Thursday, February 23, 2012

Murakami’s Fire

I re-read all the time.

Some people are impressed with reading.  I’m not.

We read all day, long.  Billboards, ketchup labels, any item manufactured for that matter.  So I am not impressed that your read a book a week, or day. 

I’ve re-watched the movie Man on Fire probably 75 times.  I’ve re-read Emerson’s Self Reliance at least 25 times.  These things never get old.

We take for granted that we actually perceived something when we take it in the first time.  The brain registers a stop sign, and you stop at it.  You got it right.

But what about more complicated things like Beethoven’s 4th Symphony?  Or a conversation?

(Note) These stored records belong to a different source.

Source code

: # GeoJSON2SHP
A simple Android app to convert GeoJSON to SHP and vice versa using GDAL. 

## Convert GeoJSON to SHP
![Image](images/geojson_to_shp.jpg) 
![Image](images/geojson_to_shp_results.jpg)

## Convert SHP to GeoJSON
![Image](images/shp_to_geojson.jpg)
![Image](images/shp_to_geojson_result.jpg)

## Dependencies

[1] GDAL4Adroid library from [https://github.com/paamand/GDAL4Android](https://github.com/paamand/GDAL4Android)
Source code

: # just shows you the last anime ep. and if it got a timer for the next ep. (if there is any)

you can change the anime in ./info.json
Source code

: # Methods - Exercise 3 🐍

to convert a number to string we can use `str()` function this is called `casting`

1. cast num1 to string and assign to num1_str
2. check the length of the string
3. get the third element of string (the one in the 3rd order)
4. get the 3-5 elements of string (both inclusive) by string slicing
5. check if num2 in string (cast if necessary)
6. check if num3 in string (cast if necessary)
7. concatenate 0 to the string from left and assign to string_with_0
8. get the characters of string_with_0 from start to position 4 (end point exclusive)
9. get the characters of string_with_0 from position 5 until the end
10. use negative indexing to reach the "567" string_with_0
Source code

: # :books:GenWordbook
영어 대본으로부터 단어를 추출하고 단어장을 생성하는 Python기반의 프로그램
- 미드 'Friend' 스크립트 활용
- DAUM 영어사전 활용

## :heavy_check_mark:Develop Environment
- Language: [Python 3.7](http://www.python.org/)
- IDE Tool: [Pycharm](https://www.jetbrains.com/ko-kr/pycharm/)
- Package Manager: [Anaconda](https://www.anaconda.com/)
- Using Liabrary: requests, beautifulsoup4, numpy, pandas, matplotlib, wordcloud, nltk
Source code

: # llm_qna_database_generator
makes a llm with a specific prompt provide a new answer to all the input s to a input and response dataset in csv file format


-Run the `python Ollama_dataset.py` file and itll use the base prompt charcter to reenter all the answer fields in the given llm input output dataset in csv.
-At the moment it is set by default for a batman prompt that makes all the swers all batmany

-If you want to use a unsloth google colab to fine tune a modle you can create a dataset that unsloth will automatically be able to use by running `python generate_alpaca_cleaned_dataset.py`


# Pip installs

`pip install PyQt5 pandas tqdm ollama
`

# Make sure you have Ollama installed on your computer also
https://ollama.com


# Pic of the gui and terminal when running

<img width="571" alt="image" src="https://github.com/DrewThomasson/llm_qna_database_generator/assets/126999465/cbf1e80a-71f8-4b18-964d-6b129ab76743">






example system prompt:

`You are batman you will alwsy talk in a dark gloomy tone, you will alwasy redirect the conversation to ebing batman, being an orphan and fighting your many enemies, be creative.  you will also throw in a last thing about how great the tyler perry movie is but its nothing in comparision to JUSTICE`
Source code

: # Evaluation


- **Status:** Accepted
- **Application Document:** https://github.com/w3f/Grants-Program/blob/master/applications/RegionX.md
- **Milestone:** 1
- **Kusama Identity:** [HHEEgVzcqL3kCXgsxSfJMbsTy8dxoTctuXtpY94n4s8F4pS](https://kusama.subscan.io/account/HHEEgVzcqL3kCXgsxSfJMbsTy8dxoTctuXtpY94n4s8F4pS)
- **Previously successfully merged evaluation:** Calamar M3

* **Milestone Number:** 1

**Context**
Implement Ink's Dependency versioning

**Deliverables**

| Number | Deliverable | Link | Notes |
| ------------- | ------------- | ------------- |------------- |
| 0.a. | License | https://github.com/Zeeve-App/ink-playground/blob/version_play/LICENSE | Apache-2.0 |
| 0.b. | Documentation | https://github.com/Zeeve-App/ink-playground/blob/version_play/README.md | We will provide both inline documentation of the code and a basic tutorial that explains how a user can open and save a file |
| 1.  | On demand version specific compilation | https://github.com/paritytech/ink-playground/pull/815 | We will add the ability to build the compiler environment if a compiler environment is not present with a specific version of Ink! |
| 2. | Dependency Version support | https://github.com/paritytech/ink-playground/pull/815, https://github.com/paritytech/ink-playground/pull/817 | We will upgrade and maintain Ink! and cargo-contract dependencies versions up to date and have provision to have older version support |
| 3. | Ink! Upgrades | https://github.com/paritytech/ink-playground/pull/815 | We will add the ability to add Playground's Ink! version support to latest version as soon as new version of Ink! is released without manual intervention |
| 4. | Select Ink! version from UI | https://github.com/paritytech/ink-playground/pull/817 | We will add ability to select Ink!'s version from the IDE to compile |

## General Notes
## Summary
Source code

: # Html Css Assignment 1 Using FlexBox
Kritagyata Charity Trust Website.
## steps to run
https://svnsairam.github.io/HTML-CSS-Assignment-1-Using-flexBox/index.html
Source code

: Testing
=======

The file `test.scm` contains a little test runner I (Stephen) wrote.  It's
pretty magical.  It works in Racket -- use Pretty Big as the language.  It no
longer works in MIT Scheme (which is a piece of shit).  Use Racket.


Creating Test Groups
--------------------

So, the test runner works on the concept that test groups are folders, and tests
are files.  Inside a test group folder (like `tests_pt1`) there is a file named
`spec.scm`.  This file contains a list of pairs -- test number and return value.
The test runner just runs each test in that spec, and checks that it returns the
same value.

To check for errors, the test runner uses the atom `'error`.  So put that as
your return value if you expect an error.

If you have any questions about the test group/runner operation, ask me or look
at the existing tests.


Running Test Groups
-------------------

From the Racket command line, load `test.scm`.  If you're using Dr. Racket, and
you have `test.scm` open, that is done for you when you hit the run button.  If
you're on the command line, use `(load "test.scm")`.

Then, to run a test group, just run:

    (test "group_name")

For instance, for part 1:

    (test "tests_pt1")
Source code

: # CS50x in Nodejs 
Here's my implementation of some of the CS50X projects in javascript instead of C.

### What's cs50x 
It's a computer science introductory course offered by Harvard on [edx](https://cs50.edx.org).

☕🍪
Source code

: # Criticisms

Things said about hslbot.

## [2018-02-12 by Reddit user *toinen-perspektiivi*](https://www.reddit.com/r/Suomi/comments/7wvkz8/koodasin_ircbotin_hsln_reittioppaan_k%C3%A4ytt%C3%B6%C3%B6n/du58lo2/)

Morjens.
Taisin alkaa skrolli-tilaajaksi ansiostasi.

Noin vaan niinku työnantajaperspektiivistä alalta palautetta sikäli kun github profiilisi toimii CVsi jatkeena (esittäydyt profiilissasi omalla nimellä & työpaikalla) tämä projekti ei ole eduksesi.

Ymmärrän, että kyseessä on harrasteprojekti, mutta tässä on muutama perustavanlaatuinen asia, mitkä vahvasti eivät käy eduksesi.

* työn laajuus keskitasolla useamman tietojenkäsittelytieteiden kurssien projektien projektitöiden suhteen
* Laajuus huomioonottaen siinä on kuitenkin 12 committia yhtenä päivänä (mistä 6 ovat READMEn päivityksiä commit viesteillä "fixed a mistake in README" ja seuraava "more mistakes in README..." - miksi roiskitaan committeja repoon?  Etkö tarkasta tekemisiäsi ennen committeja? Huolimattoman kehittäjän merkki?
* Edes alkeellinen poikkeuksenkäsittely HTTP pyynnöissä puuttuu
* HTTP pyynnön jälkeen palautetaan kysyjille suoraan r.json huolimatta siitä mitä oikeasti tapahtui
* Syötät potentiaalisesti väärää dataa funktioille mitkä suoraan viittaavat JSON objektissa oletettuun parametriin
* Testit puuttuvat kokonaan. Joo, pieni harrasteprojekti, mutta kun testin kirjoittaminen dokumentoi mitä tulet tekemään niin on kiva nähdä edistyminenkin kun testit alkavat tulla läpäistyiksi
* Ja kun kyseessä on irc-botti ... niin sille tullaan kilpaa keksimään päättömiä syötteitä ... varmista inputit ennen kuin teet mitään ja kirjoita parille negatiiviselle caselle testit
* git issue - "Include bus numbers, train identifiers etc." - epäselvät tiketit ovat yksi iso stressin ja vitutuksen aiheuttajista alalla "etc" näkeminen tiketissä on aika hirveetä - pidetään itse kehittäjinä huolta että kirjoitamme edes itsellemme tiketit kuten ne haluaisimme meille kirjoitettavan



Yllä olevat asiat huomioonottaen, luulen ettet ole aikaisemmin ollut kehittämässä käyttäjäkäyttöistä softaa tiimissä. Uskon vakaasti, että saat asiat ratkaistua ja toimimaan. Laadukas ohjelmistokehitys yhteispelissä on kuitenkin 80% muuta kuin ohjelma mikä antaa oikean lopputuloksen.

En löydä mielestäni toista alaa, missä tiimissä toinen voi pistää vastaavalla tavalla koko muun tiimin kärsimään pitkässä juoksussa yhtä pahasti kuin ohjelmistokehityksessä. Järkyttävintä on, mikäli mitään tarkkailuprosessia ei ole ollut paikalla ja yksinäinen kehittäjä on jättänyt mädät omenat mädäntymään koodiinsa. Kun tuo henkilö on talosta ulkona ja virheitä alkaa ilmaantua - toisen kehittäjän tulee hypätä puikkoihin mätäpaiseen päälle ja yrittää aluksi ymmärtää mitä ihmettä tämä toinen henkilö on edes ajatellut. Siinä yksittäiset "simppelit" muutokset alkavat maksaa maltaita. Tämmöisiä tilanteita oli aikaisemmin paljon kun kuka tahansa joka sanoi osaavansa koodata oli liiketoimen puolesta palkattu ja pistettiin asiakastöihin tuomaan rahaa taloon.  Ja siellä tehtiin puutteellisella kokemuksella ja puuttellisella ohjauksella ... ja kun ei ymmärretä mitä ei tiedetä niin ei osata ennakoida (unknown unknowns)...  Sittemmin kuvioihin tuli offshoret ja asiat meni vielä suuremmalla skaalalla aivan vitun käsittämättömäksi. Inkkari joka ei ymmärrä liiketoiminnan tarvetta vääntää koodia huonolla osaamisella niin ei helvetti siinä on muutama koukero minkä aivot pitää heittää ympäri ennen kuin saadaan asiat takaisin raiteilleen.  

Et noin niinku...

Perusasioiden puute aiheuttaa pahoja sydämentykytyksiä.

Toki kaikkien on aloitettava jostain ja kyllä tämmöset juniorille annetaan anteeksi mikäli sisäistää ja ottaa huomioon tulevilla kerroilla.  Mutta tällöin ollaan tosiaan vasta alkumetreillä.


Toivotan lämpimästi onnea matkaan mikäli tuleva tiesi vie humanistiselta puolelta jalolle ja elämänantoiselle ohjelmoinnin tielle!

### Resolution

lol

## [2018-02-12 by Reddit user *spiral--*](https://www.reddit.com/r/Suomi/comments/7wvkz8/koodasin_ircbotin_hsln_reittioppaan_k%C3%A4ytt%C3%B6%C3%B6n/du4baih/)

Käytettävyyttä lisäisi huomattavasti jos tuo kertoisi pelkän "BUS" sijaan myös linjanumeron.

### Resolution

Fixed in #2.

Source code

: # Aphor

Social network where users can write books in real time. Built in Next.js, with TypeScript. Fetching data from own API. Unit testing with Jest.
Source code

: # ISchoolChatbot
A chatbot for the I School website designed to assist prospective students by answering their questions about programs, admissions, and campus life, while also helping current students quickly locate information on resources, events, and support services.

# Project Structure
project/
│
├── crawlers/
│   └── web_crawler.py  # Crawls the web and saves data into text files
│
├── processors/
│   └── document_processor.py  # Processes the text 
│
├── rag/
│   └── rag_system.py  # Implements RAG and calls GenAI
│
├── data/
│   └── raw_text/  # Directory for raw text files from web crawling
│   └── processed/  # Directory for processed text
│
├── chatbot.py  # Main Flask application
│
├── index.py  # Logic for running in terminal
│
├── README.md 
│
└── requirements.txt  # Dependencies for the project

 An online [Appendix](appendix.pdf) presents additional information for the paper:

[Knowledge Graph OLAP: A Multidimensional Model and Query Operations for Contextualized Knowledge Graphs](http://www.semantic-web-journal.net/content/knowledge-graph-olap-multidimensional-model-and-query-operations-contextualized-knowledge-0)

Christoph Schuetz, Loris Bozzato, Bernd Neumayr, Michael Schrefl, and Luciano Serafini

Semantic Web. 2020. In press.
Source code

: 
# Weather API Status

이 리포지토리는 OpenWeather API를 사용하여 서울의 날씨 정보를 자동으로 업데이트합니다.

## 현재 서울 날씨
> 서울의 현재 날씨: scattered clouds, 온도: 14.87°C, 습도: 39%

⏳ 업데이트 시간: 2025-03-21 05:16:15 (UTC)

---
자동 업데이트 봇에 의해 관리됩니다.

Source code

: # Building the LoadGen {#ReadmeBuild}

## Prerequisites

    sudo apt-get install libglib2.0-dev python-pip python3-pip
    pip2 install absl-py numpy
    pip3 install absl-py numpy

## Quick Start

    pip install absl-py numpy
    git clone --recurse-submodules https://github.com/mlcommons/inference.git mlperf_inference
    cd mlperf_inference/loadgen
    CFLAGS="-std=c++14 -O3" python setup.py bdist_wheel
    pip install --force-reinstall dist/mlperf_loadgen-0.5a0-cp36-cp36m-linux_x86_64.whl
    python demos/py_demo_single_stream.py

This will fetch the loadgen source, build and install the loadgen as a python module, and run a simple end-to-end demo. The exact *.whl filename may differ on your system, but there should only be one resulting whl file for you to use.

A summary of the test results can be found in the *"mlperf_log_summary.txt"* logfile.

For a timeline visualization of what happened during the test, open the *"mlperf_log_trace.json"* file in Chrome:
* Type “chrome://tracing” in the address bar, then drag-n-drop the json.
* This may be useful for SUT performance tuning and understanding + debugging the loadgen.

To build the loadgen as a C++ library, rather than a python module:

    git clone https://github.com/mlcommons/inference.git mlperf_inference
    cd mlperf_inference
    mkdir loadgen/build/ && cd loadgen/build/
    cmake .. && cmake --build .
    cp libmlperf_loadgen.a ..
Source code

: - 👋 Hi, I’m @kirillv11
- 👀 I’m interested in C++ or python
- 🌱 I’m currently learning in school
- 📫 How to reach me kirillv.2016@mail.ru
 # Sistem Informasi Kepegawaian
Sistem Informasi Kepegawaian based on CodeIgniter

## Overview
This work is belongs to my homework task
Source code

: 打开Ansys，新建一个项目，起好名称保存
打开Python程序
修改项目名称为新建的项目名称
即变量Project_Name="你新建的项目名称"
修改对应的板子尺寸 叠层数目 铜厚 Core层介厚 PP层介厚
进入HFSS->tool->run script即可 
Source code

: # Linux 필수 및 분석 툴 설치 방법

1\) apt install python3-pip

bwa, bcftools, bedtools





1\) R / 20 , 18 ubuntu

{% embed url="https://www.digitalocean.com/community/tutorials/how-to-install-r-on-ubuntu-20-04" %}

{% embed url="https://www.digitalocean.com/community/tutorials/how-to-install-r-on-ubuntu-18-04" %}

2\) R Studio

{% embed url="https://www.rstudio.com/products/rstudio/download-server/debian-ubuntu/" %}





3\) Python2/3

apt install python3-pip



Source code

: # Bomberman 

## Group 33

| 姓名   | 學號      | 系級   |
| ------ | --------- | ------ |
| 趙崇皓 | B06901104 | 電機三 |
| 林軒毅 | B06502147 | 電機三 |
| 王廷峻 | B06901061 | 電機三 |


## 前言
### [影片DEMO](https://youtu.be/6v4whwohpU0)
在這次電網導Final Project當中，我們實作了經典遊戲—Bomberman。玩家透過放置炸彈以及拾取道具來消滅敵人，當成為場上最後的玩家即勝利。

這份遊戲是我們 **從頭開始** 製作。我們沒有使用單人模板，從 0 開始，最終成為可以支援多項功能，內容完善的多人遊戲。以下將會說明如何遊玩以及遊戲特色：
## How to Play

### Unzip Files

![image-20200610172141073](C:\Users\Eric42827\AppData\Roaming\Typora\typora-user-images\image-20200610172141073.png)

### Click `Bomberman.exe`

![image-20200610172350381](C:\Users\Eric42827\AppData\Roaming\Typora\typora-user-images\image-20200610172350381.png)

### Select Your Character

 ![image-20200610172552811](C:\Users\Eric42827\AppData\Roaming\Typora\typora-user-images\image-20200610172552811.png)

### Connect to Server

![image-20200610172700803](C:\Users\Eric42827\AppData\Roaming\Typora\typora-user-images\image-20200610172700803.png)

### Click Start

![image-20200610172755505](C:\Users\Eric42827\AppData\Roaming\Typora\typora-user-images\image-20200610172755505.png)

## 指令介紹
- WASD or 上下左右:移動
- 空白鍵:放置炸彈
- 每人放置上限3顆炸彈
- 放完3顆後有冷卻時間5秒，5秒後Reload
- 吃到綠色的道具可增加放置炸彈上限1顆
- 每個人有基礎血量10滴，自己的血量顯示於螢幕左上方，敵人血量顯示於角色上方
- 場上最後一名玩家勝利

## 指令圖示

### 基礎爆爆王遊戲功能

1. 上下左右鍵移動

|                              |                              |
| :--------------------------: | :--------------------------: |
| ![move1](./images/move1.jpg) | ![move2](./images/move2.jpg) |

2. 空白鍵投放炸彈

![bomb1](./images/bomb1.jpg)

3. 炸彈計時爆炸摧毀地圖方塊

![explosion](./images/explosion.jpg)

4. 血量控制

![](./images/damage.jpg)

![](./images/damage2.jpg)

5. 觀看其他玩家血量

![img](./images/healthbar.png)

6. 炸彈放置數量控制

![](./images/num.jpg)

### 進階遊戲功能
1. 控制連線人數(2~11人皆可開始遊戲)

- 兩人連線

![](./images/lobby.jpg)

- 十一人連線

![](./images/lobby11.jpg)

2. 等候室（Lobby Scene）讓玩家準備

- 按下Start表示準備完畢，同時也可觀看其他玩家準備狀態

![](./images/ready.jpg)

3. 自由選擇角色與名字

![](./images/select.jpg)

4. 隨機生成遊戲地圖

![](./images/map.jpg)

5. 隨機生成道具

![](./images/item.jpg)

Things are never as they seem if we examine them. 

I think I used to believe I was smarter if I read 25 different books in a month than if I re-read the same book 25 times. 

But these are one and the same.  Reading the same book 25 times is reading 25 different books.

I thought of this as I made a fire this morning.  I piled the kindling and logs and it took off marvelously from one match.

Maurakami wrote a short story where he descries a trio of individuals building a bon fire on the shore.  I never understood it the first two times I read it.   

Now I understand.  I can't wait to re-read it for the first time again.

1 comment:

  1. Every time I read Self Reliance I find something. I gravitate towards something different, or it feels different when its read. Words are not concrete, they're dynamic and as evolving creatures we are inclined (if we revisit them) to find new meaning in how they are arranged. Loved this post.